Indeed, it is because of the current storyline in STO that we now have the official name "Kelvin Timeline" for what we have been referring to as the "Abramsverse" for the past seven years.
Actually "Kelvin Timeline" was coined by Mike and Denise Okuda for the updated
Star Trek Encyclopedia that's coming out soon. STO got the name from that and was able to use it first.
Wouldn't it be possible to not have Romulus destroyed in the novel timeline?
Not unless it were clearly marked as an alternate reality like
Myriad Universes, I think.
I don't really understand why they can't just have Romulus be destroyed. Don't mention specifics. No involvement from Spock, nothing about Red Matter or supernovas. Just that Romulus was destroyed in a horrible circumstance.
That
might be possible, depending on the specific parameters used by the approval process. Sometimes you're allowed to mention something even if you're not allowed to make it the focus of a story -- like how I was required to write out the Spider-Man cameo in my X-Men novel but was still allowed to mention that Spidey was involved in the action just a block away. But I'm not sure if that would apply here as well.
Conversely I don't see why they should even be bound to not contradict a film which they are at the same time not permitted to reference.
Because it's still part of the franchise we're tying into whether we get to use it or not.
Star Trek is the universe defined by the onscreen canon. That is the real thing. We are telling conjectural stories that are set against the backdrop of that universe, by permission of its owners. Some of us get more limited permission than others, but that doesn't change the nature of the universe we're writing about. The fact that a licensee may have a
lessened right to use every element of that universe does not somehow give them an
increased right to redefine the very nature of that universe. It's like if someone lets you stay in their house but forbids you from going into their private workroom. The workroom is still part of their house, you just don't have access to it.

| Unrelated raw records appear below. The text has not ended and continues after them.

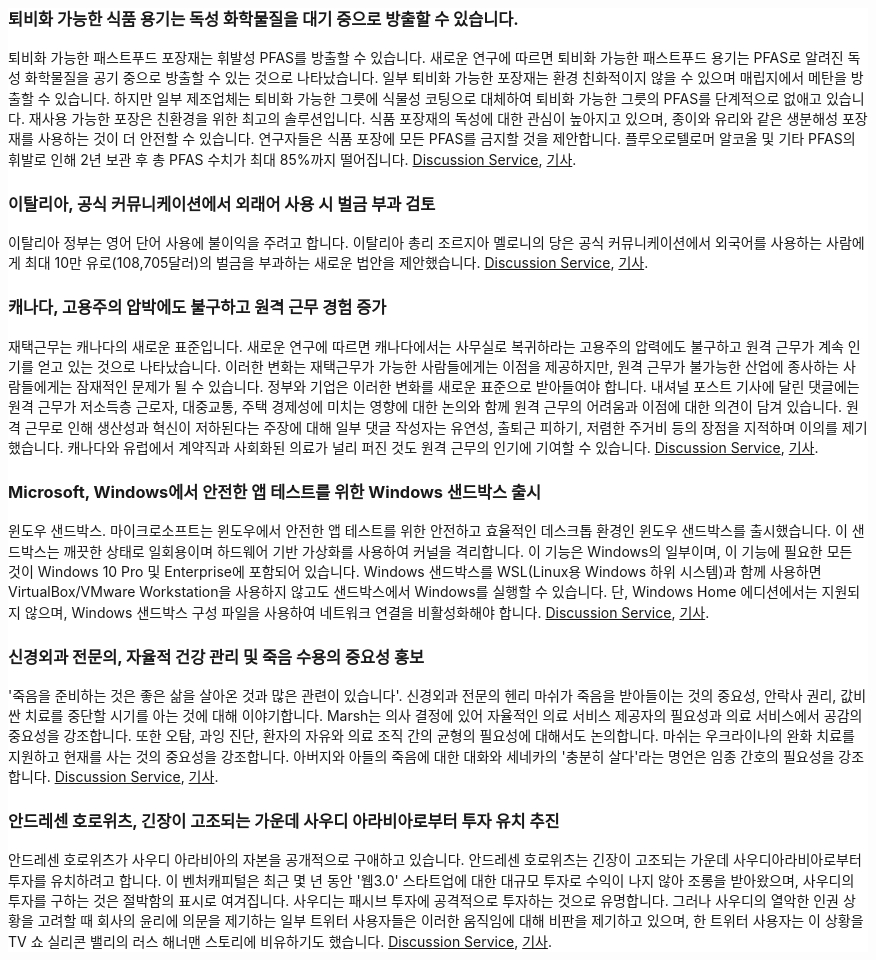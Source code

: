 ### 퇴비화 가능한 식품 용기는 독성 화학물질을 대기 중으로 방출할 수 있습니다.

퇴비화 가능한 패스트푸드 포장재는 휘발성 PFAS를 방출할 수 있습니다.
새로운 연구에 따르면 퇴비화 가능한 패스트푸드 용기는 PFAS로 알려진 독성 화학물질을 공기 중으로 방출할 수 있는 것으로 나타났습니다. 일부 퇴비화 가능한 포장재는 환경 친화적이지 않을 수 있으며 매립지에서 메탄을 방출할 수 있습니다. 하지만 일부 제조업체는 퇴비화 가능한 그릇에 식물성 코팅으로 대체하여 퇴비화 가능한 그릇의 PFAS를 단계적으로 없애고 있습니다. 재사용 가능한 포장은 친환경을 위한 최고의 솔루션입니다. 식품 포장재의 독성에 대한 관심이 높아지고 있으며, 종이와 유리와 같은 생분해성 포장재를 사용하는 것이 더 안전할 수 있습니다. 연구자들은 식품 포장에 모든 PFAS를 금지할 것을 제안합니다. 플루오로텔로머 알코올 및 기타 PFAS의 휘발로 인해 2년 보관 후 총 PFAS 수치가 최대 85%까지 떨어집니다.
[Discussion Service](http://news.ycombinator.com/item?id=35411919), [기사](https://cen.acs.org/environment/persistent-pollutants/Fast-food-packaging-emit-volatile/101/i11).

### 이탈리아, 공식 커뮤니케이션에서 외래어 사용 시 벌금 부과 검토

이탈리아 정부는 영어 단어 사용에 불이익을 주려고 합니다.
이탈리아 총리 조르지아 멜로니의 당은 공식 커뮤니케이션에서 외국어를 사용하는 사람에게 최대 10만 유로(108,705달러)의 벌금을 부과하는 새로운 법안을 제안했습니다.
[Discussion Service](http://news.ycombinator.com/item?id=35412836), [기사](https://www.cnn.com/2023/04/01/europe/italian-government-penalize-english-words-intl/index.html).

### 캐나다, 고용주의 압박에도 불구하고 원격 근무 경험 증가

재택근무는 캐나다의 새로운 표준입니다.
새로운 연구에 따르면 캐나다에서는 사무실로 복귀하라는 고용주의 압력에도 불구하고 원격 근무가 계속 인기를 얻고 있는 것으로 나타났습니다. 이러한 변화는 재택근무가 가능한 사람들에게는 이점을 제공하지만, 원격 근무가 불가능한 산업에 종사하는 사람들에게는 잠재적인 문제가 될 수 있습니다. 정부와 기업은 이러한 변화를 새로운 표준으로 받아들여야 합니다. 내셔널 포스트 기사에 달린 댓글에는 원격 근무가 저소득층 근로자, 대중교통, 주택 경제성에 미치는 영향에 대한 논의와 함께 원격 근무의 어려움과 이점에 대한 의견이 담겨 있습니다. 원격 근무로 인해 생산성과 혁신이 저하된다는 주장에 대해 일부 댓글 작성자는 유연성, 출퇴근 피하기, 저렴한 주거비 등의 장점을 지적하며 이의를 제기했습니다. 캐나다와 유럽에서 계약직과 사회화된 의료가 널리 퍼진 것도 원격 근무의 인기에 기여할 수 있습니다.
[Discussion Service](http://news.ycombinator.com/item?id=35410886), [기사](https://nationalpost.com/opinion/work-from-home-new-normal-in-canada).

### Microsoft, Windows에서 안전한 앱 테스트를 위한 Windows 샌드박스 출시

윈도우 샌드박스.
마이크로소프트는 윈도우에서 안전한 앱 테스트를 위한 안전하고 효율적인 데스크톱 환경인 윈도우 샌드박스를 출시했습니다. 이 샌드박스는 깨끗한 상태로 일회용이며 하드웨어 기반 가상화를 사용하여 커널을 격리합니다. 이 기능은 Windows의 일부이며, 이 기능에 필요한 모든 것이 Windows 10 Pro 및 Enterprise에 포함되어 있습니다. Windows 샌드박스를 WSL(Linux용 Windows 하위 시스템)과 함께 사용하면 VirtualBox/VMware Workstation을 사용하지 않고도 샌드박스에서 Windows를 실행할 수 있습니다. 단, Windows Home 에디션에서는 지원되지 않으며, Windows 샌드박스 구성 파일을 사용하여 네트워크 연결을 비활성화해야 합니다.
[Discussion Service](http://news.ycombinator.com/item?id=35413594), [기사](https://learn.microsoft.com/en-us/windows/security/threat-protection/windows-sandbox/windows-sandbox-overview).

### 신경외과 전문의, 자율적 건강 관리 및 죽음 수용의 중요성 홍보

'죽음을 준비하는 것은 좋은 삶을 살아온 것과 많은 관련이 있습니다'.
신경외과 전문의 헨리 마쉬가 죽음을 받아들이는 것의 중요성, 안락사 권리, 값비싼 치료를 중단할 시기를 아는 것에 대해 이야기합니다. Marsh는 의사 결정에 있어 자율적인 의료 서비스 제공자의 필요성과 의료 서비스에서 공감의 중요성을 강조합니다. 또한 오탐, 과잉 진단, 환자의 자유와 의료 조직 간의 균형의 필요성에 대해서도 논의합니다. 마쉬는 우크라이나의 완화 치료를 지원하고 현재를 사는 것의 중요성을 강조합니다. 아버지와 아들의 죽음에 대한 대화와 세네카의 '충분히 살다'라는 명언은 임종 간호의 필요성을 강조합니다.
[Discussion Service](http://news.ycombinator.com/item?id=35410163), [기사](https://english.elpais.com/science-tech/2023-04-01/henry-marsh-preparing-to-die-has-a-lot-to-do-with-having-had-a-good-life.html).

### 안드레센 호로위츠, 긴장이 고조되는 가운데 사우디 아라비아로부터 투자 유치 추진

안드레센 호로위츠가 사우디 아라비아의 자본을 공개적으로 구애하고 있습니다.
안드레센 호로위츠는 긴장이 고조되는 가운데 사우디아라비아로부터 투자를 유치하려고 합니다. 이 벤처캐피털은 최근 몇 년 동안 '웹3.0' 스타트업에 대한 대규모 투자로 수익이 나지 않아 조롱을 받아왔으며, 사우디의 투자를 구하는 것은 절박함의 표시로 여겨집니다. 사우디는 패시브 투자에 공격적으로 투자하는 것으로 유명합니다. 그러나 사우디의 열악한 인권 상황을 고려할 때 회사의 윤리에 의문을 제기하는 일부 트위터 사용자들은 이러한 움직임에 대해 비판을 제기하고 있으며, 한 트위터 사용자는 이 상황을 TV 쇼 실리콘 밸리의 러스 해너맨 스토리에 비유하기도 했습니다.
[Discussion Service](http://news.ycombinator.com/item?id=35409130), [기사](https://techcrunch.com/2023/04/01/andreessen-horowitz-is-now-openly-courting-capital-from-saudi-arabia-despite-u-s-strains/).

Back in the '90s, DC had the license to TOS and TNG, but Malibu had the license to DS9. That didn't allow DC to ignore DS9 or contradict it. They still had to be true to the entire canon; they just couldn't actively use every part of it. (Although they did collaborate with Malibu on a crossover miniseries.)
It's no different then Kirk recognizing Sarek in TFF even though it wasn't Mark Lenard. Or the hologram of T'Pau in "Darkling" not looking like Celia Lovsky, but still looking like T'Pau to the people in-universe. Or them swapping Owen Paris's actor from Warren Munson to Richard Herd.
Or the two Saaviks, the two DaiMon Boks, the two Zefram Cochranes, the three Tora Ziyals, etc.
With TOS, I do not like to accept the "evergreen" status. The original actors were the "template" to those iconic characters. I do not feel that those characters are "actor-interchangeable".
Except there are multiple instances where the actors
were interchanged, like Saavik and the others. It's just a matter of what you're used to.
And really, the folks who cast the new movies did an astonishing job. The new ensemble is just fantastic, both at capturing the spirit of the characters and at just being damn good actors in their own right. There are a lot of things the movies get criticized for, but the casting hasn't really been one of them as far as I've heard. The new ensemble is solid proof that recasting
can work, even with characters that have been strongly identified with a single actor for decades.
Consider: thirty years from now, will there be another re-casting if they stay with TOS characters?
Of course. That's what you do with enduring characters like Sherlock Holmes or James Bond or Tarzan or Batman or Hamlet or King Arthur or anyone else. Why should we condemn great roles like Kirk, Spock, and the others to cultural obsolescence by forbidding them from being reinvented for new generations like so many other great characters have been?
Really, for most of history, the norm was for most every character in drama to be played by multiple different actors. Since all people had were live plays, that was really the only way that people in different places and different generations could even know those characters. It's only in the past century or so since film came along -- a blink of an eye on the scale of human civilization -- that it's been possible to keep watching the same actors in the same roles in the same production even generations after the fact. So that's really an artificial limitation. How can it possibly be wrong to do something that was normal for all dramatic roles for thousands and thousands of years?
Again, TOS is not "evergreen", in my opinion.
Which sounds like a very negative thing to say about TOS. We're talking about a franchise whose core idea was about seeking out the new and embracing the future. How do you honor TOS by saying it should be an unchanging relic of the past?
The problem will occur with the next feature film and the Chekov character, will it not?
I think the most tasteful thing to do is to retire the character, to say that Chekov has been promoted and is off on the
Reliant or some other ship. After all, Chekov was only in 36 episodes of TOS, less than half the series, and zero episodes of TAS. He's not an indispensable character.